Personal information
- Full name: Kara Elise Lang Romero
- Birth name: Kara Elise Lang
- Date of birth: 22 October 1986 (age 39)
- Place of birth: Calgary, Alberta, Canada
- Height: 5 ft 10 in (1.78 m)
- Position: Forward

College career
- Years: Team / Apps / (Gls)
- 2005–2008: UCLA

Senior career*
- Years: Team / Apps / (Gls)
- 2003–2006: Vancouver Whitecaps FC / 22 / (13)
- 2009: Pali Blues / 3 / (1)
- 2010: Vancouver Whitecaps FC / 8 / (1)

International career^{‡}
- 2002: Canada U-19
- 2002–2011: Canada / 92 / (34)

= Kara Lang =

Canadian soccer player (born 1986)

Kara Elise Lang Romero (born 22 October 1986) is a former Canadian soccer player and current sports analyst, who represented her country in two FIFA World Cups and the Olympic Games, and played club soccer for Vancouver Whitecaps Women. She is the youngest woman to be named to Canada National Women's Team, making her National Team debut on 1 March 2002 at the Algarve Cup in Portugal at age 15. Lang retired on 5 January 2011 at the age of 24 due to recurring knee and ACL injuries. Lang began a comeback in 2013, with her ambition being to help Canada in the 2015 FIFA Women's World Cup, but suffered a third ACL injury in February 2014, effectively ending her comeback.

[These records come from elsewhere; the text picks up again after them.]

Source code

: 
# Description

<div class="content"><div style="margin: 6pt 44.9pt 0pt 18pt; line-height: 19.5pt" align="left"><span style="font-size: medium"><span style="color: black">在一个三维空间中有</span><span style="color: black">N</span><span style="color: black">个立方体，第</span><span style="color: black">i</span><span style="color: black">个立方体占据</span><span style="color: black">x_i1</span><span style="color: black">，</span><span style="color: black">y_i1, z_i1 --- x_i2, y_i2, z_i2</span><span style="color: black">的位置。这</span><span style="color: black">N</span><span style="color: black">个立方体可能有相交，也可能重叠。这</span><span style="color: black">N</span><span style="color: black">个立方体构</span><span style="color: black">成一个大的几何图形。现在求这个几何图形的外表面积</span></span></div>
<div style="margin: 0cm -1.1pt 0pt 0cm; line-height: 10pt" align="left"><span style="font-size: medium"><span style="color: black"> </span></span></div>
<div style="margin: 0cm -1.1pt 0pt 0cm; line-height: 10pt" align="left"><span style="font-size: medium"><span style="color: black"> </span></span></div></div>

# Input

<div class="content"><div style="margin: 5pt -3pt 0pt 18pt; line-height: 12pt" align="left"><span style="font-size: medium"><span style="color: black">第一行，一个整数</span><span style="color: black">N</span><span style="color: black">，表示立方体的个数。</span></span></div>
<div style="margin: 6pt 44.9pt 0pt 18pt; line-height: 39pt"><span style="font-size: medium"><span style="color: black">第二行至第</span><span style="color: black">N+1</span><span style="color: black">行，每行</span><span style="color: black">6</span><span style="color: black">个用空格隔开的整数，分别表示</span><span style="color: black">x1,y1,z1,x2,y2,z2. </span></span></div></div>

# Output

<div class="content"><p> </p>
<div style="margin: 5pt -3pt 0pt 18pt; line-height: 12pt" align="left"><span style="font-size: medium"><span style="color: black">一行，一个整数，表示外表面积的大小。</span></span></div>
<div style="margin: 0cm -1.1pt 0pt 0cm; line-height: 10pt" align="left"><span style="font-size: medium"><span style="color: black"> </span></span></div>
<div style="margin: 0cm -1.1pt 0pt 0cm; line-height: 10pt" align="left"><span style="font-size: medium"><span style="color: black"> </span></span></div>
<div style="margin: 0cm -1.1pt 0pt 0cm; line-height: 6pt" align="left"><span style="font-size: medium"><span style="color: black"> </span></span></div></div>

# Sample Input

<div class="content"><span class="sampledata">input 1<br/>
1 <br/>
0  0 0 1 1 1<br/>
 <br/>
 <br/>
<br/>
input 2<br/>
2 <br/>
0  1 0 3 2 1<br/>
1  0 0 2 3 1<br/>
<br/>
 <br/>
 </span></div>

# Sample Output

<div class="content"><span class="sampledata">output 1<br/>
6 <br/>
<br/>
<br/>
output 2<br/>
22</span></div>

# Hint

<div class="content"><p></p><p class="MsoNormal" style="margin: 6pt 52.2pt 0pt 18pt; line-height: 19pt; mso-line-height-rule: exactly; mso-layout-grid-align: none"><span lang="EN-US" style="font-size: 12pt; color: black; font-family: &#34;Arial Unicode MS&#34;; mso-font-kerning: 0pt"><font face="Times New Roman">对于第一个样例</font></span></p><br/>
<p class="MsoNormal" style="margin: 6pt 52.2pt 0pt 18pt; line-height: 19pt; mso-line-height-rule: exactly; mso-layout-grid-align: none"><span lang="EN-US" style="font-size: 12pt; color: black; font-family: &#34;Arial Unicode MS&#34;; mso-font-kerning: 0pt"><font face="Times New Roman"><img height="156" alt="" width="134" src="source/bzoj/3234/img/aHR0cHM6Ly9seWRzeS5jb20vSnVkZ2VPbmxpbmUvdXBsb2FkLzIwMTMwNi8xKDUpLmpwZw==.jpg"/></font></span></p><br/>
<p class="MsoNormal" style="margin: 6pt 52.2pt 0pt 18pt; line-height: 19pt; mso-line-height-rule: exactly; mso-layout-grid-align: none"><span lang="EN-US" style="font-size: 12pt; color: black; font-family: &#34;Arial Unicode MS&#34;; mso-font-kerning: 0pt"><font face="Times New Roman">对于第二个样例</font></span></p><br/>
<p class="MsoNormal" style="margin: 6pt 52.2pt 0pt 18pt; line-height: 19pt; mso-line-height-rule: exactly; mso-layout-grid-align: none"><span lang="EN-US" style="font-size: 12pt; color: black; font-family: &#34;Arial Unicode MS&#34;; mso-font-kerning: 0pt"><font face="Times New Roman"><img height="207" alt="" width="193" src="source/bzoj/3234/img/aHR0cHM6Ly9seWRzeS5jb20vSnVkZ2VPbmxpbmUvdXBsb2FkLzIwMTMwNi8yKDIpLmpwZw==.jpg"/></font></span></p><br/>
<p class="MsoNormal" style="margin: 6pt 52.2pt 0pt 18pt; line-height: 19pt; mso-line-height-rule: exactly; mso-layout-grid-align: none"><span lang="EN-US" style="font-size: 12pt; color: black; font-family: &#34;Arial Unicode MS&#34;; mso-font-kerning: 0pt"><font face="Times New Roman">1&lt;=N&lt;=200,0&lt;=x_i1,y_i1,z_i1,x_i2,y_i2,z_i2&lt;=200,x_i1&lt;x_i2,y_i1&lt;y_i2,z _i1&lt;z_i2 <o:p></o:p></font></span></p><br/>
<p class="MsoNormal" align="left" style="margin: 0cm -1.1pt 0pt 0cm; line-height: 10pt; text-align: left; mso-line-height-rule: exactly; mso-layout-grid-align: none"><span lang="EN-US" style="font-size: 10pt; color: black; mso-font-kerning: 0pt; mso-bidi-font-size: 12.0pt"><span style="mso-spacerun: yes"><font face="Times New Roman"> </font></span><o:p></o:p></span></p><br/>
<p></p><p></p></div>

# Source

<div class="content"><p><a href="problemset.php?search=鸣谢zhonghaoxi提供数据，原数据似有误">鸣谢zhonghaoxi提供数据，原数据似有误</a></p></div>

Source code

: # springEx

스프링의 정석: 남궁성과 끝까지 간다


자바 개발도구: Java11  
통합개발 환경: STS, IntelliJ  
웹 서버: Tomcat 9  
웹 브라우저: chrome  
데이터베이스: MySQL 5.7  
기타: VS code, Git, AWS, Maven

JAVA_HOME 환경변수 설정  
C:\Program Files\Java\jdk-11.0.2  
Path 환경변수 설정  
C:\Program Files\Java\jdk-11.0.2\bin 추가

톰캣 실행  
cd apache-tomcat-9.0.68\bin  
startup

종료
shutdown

She now has two sons and a daughter with retired professional baseball pitcher Ricky Romero.

She was inducted into the Canadian Soccer Hall of Fame as a player in November 2015.

==Personal life==
As of 2026, Lang is married to former baseball player Ricky Romero. The couple are parents to two sons and a daughter.

===Early life===
Lang was born on 22 October 1986 in Calgary, Alberta and raised in Oakville, Ontario. Her mother is originally from Manchester, England.

===Ethics===
Lang transitioned to vegetarianism as a teenager and, inspired and mentored by national teammate Amy Walsh, became vegan by the time Amy returned to the Canada squad.

==Career==

===College career===
Lang was ranked as the #1 recruit in the 2005 recruiting class, and chose UCLA. Lang was named as a preseason All-American, which is a notable achievement for a freshman. The UCLA Bruins, under head coach Jill Ellis, compiled an overall record of 22–2–2 in the 2005–2006 season, was ranked 4th nationally, and won the Pac-10 title on the strength of excellent team defence.

Lang started her college career with a splash, scoring a hat-trick in her second game. In the 2005 NCAA tournament, she scored eight goals in six games. Lang's UCLA Bruins met the University of Portland in the NCAA final, where she came up against one of her international teammates, Christine Sinclair; Portland won the title with a 4–0 win. She finished her first year at UCLA with 17 goals and six assists in 24 games, finishing second in team scoring behind Danesha Adams.

Lang took a medical redshirt in the 2006 season after tearing an ACL during the offseason, and will have three more years of athletic eligibility at UCLA.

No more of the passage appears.